**BRIEF:** Gather all lines from the material that contain "vmIdFragment".

**RAW DATA:**
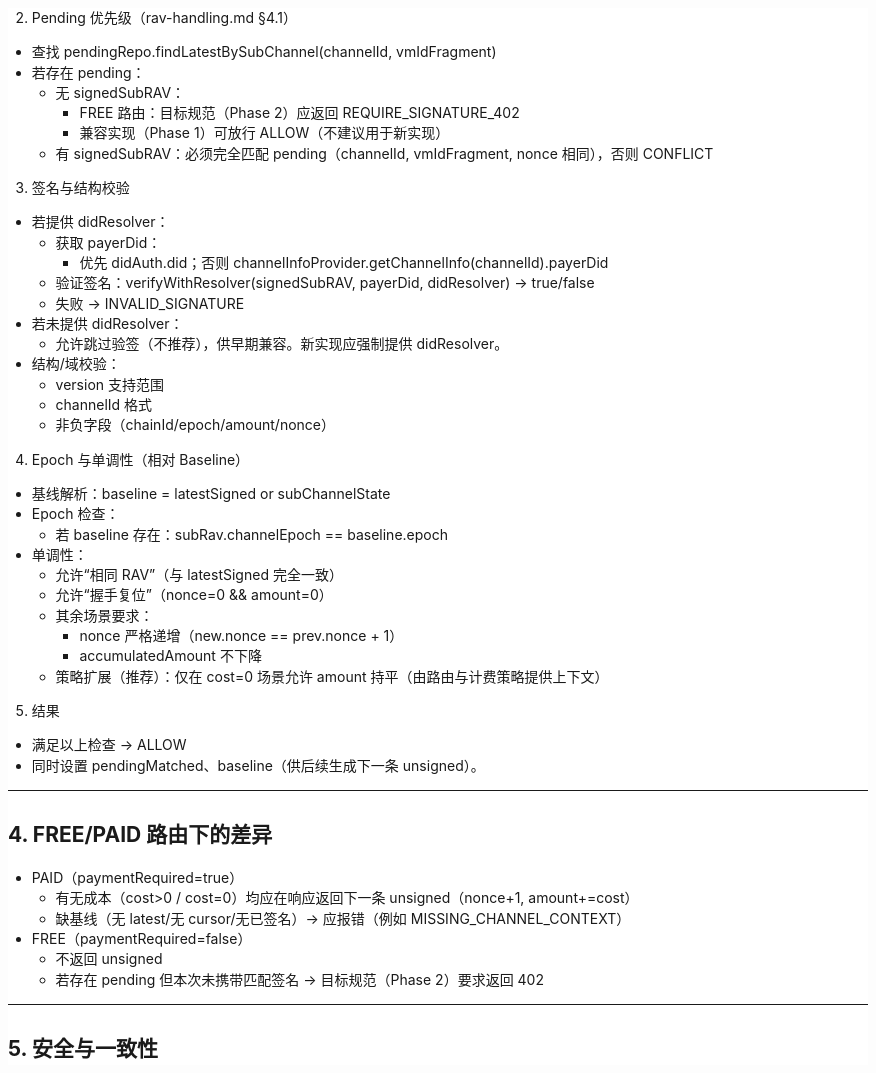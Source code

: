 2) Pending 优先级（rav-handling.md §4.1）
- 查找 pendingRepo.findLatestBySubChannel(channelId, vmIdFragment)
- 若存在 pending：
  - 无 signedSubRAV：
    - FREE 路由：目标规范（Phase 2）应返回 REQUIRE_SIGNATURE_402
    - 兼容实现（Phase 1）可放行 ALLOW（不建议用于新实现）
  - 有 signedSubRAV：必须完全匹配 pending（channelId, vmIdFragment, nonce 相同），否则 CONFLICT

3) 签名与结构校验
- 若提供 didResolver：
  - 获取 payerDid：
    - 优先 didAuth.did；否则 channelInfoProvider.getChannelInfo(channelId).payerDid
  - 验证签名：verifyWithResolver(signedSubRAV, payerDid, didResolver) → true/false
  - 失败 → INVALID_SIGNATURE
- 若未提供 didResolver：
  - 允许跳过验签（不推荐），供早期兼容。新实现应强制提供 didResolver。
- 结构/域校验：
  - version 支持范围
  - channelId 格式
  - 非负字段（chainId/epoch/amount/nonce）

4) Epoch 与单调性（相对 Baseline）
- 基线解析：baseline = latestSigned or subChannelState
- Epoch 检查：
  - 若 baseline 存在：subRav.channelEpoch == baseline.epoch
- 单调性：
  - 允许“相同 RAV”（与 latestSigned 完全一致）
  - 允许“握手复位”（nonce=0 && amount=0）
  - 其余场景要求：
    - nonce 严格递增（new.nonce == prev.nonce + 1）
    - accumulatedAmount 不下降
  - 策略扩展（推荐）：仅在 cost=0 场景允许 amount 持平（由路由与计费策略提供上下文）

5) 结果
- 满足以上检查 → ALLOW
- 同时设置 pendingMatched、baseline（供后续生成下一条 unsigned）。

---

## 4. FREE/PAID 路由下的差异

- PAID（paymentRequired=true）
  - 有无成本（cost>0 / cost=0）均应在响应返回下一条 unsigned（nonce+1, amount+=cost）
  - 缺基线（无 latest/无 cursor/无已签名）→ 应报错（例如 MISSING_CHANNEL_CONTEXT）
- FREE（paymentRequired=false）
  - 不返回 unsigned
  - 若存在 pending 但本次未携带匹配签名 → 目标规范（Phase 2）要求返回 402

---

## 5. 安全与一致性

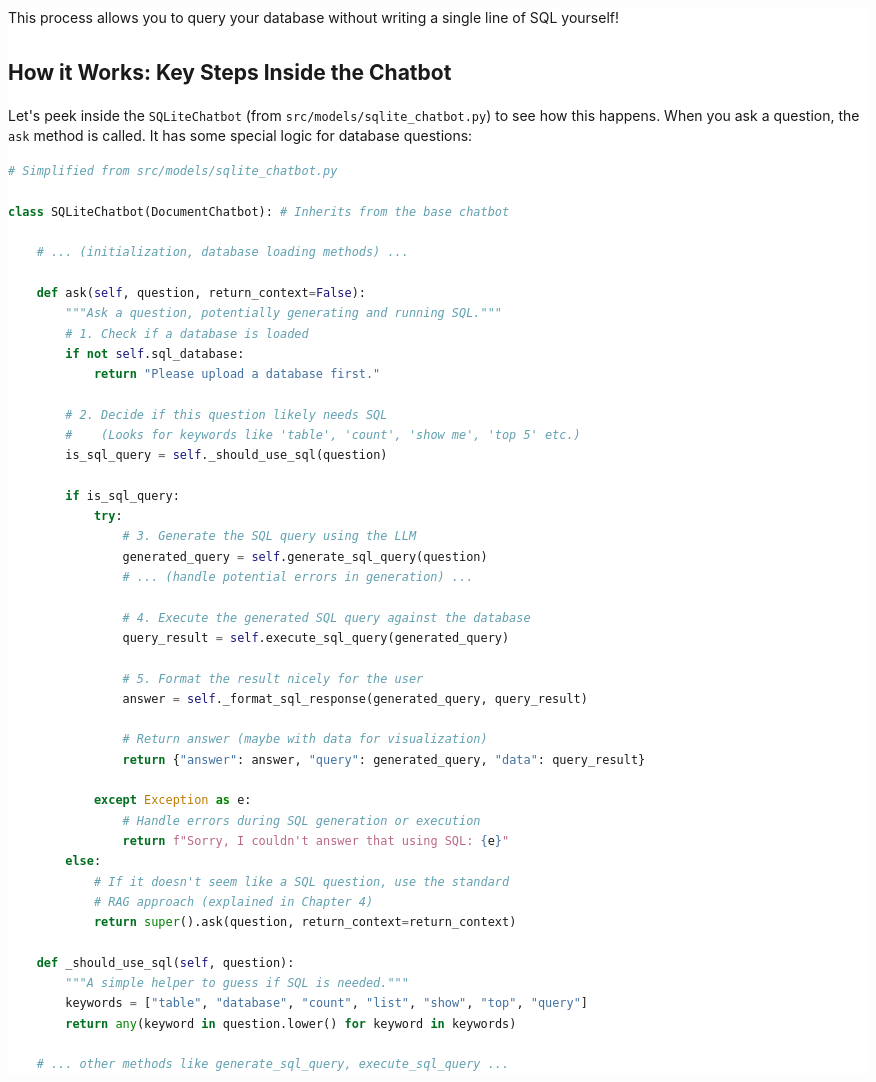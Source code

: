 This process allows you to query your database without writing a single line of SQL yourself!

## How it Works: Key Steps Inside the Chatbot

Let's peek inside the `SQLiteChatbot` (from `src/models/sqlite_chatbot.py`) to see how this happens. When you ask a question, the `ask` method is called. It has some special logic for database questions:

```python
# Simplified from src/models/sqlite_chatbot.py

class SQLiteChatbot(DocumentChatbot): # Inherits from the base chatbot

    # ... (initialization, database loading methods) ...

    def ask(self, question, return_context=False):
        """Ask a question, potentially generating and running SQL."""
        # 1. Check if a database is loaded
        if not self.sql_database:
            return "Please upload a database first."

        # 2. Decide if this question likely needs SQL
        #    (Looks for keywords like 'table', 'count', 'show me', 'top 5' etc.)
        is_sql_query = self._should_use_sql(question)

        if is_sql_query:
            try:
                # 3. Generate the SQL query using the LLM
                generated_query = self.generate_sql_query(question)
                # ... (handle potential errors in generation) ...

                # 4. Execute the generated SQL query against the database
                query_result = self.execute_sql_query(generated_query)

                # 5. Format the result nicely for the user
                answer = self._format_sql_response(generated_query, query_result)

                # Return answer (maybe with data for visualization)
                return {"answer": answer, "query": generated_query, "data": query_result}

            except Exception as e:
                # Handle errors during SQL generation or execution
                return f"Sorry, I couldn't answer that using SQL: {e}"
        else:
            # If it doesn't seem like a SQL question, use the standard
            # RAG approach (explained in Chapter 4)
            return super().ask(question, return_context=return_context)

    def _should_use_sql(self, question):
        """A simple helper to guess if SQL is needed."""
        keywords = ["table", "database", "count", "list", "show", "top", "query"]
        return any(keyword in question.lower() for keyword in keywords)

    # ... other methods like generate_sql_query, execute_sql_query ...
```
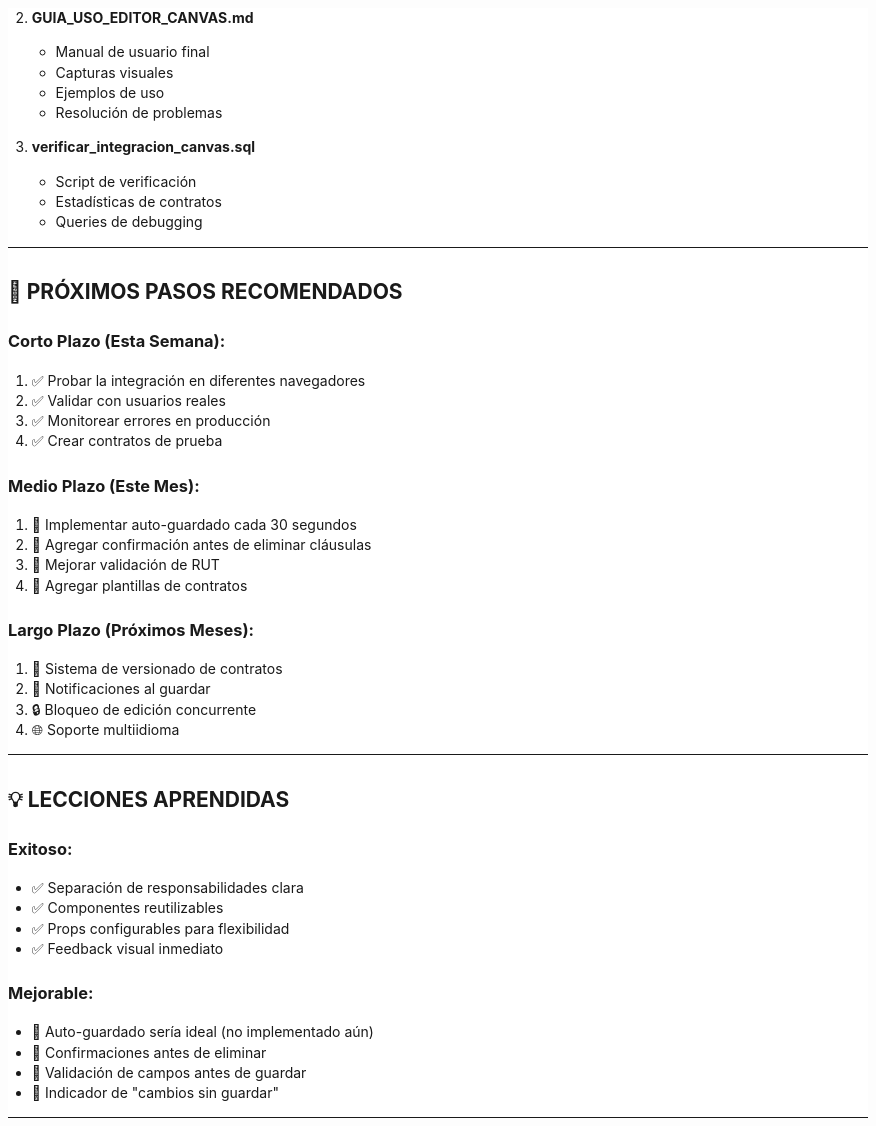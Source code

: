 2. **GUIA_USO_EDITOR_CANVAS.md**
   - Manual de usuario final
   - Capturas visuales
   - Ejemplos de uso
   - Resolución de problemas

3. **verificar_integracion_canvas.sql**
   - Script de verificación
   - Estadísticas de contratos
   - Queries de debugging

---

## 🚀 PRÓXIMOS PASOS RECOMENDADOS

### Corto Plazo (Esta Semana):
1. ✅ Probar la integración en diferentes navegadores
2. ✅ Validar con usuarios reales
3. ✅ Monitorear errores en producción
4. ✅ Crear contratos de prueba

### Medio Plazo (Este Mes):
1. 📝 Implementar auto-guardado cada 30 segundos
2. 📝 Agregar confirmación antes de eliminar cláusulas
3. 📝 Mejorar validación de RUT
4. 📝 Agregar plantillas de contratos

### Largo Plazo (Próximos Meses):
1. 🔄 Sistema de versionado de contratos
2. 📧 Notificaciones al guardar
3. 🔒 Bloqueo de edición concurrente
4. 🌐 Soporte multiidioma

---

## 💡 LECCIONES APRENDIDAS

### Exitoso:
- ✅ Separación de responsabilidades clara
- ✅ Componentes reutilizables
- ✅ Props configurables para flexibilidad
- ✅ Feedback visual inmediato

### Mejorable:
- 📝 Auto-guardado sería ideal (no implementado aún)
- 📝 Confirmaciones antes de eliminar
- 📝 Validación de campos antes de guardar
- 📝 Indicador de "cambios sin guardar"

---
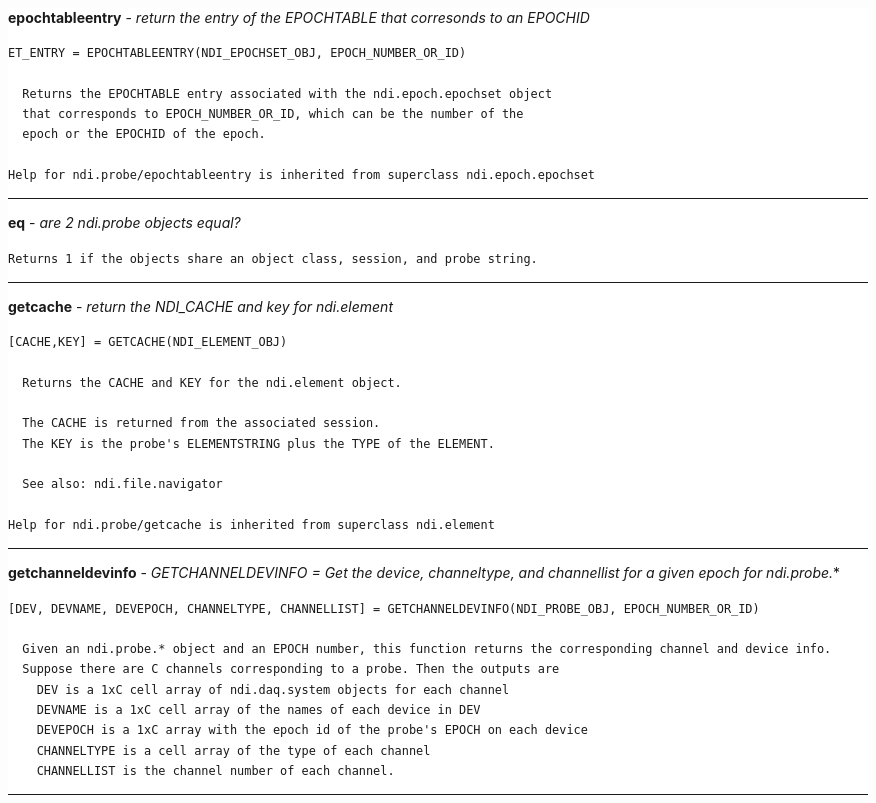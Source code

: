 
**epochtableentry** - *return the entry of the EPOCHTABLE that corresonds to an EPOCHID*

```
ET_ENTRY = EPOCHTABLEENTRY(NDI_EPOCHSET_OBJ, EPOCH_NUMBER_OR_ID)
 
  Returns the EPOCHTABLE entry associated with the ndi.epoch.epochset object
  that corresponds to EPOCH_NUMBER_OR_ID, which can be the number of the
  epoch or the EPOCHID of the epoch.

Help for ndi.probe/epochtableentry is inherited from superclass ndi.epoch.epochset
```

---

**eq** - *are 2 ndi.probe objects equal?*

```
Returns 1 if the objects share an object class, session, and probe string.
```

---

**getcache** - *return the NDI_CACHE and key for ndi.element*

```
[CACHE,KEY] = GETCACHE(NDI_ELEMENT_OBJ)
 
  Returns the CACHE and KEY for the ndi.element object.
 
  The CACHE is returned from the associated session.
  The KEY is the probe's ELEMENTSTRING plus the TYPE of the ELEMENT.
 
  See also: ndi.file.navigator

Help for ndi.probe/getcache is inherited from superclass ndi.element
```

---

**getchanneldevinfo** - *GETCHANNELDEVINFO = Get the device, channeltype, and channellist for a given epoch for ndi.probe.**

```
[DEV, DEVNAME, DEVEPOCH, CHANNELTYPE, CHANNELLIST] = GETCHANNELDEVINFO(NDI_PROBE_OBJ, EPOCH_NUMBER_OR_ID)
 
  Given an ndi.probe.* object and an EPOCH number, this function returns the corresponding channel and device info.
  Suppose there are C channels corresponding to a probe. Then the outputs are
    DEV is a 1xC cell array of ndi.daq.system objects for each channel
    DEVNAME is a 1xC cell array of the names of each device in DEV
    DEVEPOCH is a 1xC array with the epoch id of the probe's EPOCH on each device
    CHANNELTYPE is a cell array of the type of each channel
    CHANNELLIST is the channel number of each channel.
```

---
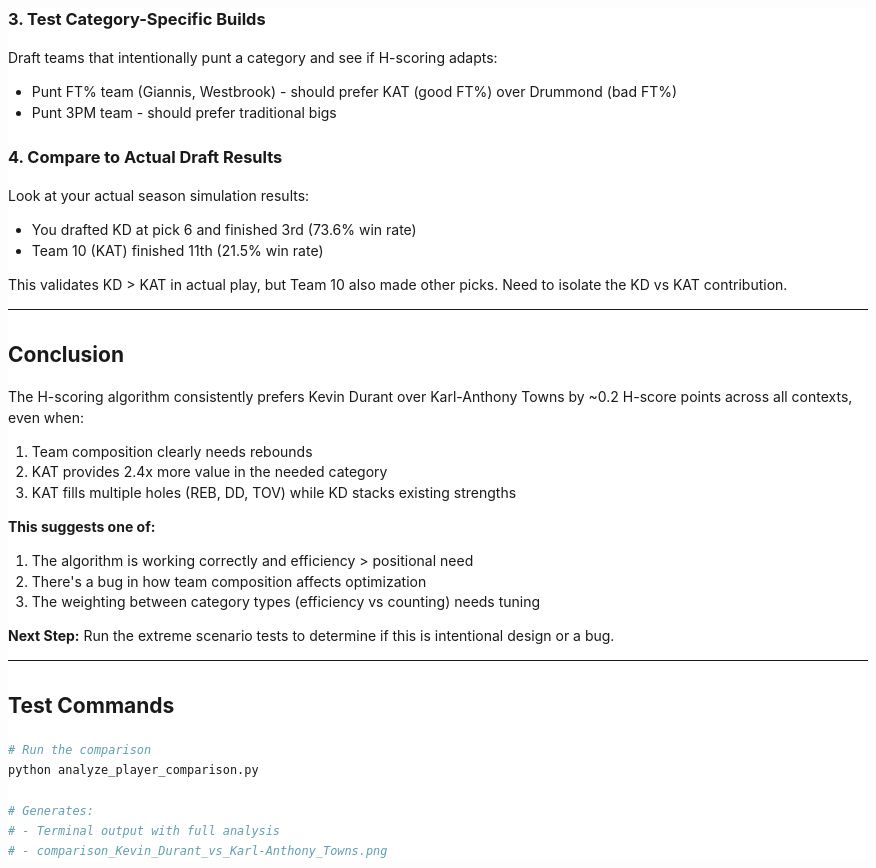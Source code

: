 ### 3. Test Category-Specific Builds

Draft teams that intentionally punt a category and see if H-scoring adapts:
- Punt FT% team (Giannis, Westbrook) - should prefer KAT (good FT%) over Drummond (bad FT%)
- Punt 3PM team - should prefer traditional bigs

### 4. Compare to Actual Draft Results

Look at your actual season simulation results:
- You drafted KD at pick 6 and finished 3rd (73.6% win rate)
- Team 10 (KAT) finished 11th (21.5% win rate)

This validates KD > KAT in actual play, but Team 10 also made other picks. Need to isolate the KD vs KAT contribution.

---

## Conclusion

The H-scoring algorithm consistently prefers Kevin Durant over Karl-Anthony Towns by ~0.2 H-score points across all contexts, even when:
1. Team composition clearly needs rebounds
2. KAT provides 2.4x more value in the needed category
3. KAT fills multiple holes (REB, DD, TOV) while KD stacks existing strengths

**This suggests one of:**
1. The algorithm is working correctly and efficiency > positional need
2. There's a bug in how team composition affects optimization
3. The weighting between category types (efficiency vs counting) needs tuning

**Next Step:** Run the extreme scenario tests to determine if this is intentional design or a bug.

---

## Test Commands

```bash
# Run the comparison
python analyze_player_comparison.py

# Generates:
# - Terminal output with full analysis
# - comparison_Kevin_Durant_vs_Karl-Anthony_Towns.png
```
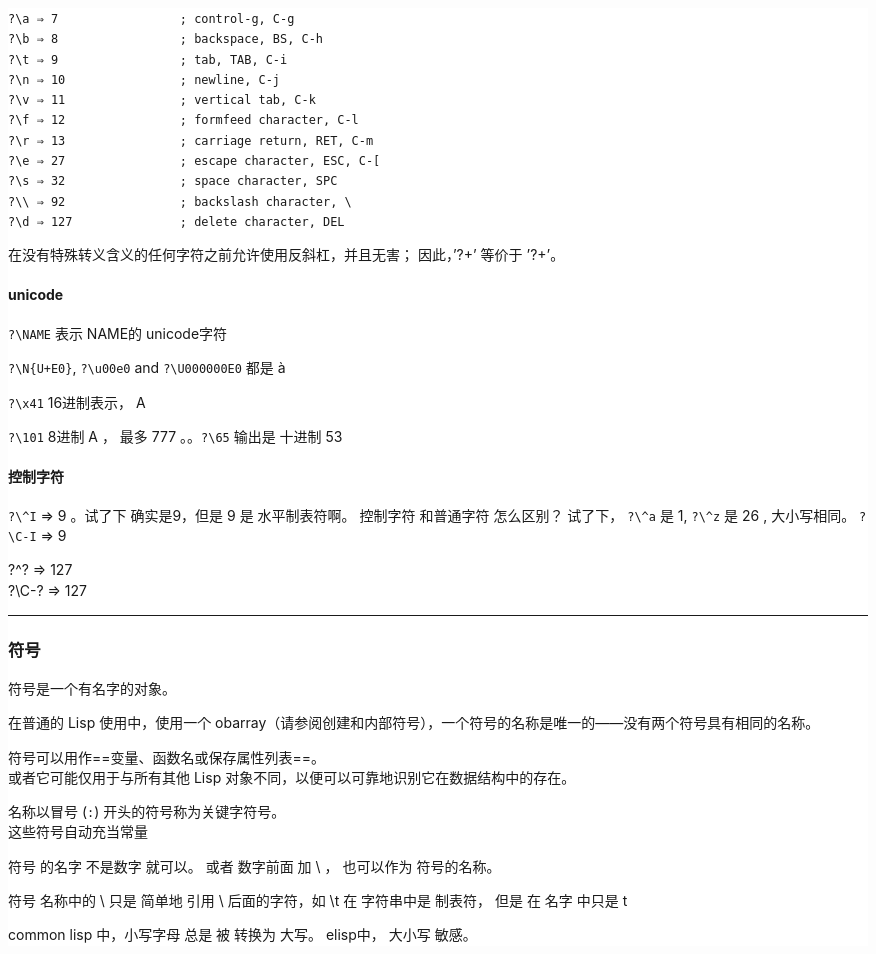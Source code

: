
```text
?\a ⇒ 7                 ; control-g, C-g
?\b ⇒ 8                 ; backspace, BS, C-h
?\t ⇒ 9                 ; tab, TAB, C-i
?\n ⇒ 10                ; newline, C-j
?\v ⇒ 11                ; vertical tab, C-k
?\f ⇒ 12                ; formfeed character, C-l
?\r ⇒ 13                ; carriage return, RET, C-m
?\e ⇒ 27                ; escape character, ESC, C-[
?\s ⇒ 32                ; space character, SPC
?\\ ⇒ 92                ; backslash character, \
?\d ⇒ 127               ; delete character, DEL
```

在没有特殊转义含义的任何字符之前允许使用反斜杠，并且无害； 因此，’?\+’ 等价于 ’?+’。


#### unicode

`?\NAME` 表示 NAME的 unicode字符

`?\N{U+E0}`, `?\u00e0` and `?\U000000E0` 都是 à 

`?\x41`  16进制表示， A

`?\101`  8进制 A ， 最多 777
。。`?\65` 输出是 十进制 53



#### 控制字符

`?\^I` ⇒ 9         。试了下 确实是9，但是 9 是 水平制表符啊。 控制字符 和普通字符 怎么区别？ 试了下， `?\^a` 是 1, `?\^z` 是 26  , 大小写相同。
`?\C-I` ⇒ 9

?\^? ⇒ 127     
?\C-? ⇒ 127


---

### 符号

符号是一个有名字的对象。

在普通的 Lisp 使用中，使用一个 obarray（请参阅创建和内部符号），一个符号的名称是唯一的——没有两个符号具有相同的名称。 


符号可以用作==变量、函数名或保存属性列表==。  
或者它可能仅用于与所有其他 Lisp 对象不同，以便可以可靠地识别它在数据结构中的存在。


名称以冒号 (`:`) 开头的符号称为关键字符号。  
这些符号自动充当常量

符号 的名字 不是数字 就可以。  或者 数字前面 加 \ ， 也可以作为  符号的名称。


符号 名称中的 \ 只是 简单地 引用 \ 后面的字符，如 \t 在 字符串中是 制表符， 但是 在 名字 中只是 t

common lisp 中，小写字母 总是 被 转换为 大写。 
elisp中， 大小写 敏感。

**SOLUTION FOR THIS EXERCISE:**
- 查找 pendingRepo.findLatestBySubChannel(channelId, vmIdFragment)
  - 有 signedSubRAV：必须完全匹配 pending（channelId, vmIdFragment, nonce 相同），否则 CONFLICT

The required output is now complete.